To return to my introduction of e using the most roundabout method possible I’d like to imagine the problem of telling someone just where it is you’ve been stranded in a broken car on the New York Thruway. Actually, I’d rather imagine the problem of being stranded in a broken car on the New Jersey Turnpike, as it’s much closer to my home, but the Turnpike has a complexity I don’t want distracting this chat, so I place the action one state north. Either road will do.

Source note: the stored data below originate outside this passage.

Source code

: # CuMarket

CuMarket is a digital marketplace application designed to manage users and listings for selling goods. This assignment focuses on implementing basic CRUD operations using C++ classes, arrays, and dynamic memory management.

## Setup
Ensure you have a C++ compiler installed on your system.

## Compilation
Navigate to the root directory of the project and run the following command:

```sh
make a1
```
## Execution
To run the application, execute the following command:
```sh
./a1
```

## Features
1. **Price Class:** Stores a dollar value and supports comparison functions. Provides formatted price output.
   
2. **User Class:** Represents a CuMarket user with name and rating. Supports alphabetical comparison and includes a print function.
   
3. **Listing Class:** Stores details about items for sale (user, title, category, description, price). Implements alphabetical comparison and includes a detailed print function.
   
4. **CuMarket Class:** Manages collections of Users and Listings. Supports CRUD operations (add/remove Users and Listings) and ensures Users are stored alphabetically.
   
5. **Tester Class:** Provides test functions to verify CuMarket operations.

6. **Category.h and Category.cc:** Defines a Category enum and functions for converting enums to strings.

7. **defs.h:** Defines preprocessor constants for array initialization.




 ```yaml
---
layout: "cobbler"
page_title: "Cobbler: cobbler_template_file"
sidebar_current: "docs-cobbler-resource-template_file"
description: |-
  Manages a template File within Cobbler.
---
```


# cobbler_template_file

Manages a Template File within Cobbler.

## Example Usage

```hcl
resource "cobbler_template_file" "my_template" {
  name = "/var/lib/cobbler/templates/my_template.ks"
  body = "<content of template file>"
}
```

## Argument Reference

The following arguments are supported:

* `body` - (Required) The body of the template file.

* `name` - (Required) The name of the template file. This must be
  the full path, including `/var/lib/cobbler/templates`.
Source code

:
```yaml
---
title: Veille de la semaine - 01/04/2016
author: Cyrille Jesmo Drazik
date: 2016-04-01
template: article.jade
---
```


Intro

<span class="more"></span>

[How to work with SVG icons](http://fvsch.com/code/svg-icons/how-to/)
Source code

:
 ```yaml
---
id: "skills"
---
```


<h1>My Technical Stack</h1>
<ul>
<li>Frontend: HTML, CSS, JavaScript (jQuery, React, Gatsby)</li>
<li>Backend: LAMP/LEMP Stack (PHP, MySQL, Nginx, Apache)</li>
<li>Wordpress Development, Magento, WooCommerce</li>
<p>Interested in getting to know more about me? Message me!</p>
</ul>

There’s too much toll road to just tell someone to find you there, and the majority of their lengths are away from any distinctive scenery, like an airport or a rest area, which would pin a location down. A gradual turn with trees on both sides is hardly distinctive. What’s needed is some fixed reference point. Fortunately, the Thruway Authority has been generous and provided more than sixty of them. These are the toll plazas: if we report that we are somewhere between exits 23 and 24, we have narrowed down our location to a six-mile stretch, which over a 496-mile road is not doing badly. We can imagine having our contact search that.
But the toll both standard has many inconveniences. The biggest is that exits are not uniformly spaced. At the New York City end of the Thruway, before tolls start, exits can be under a mile apart; upstate, where major centers of population become sparse, they can spread out to nearly twenty miles apart. As we wait for rescue those twenty miles seem to get longer.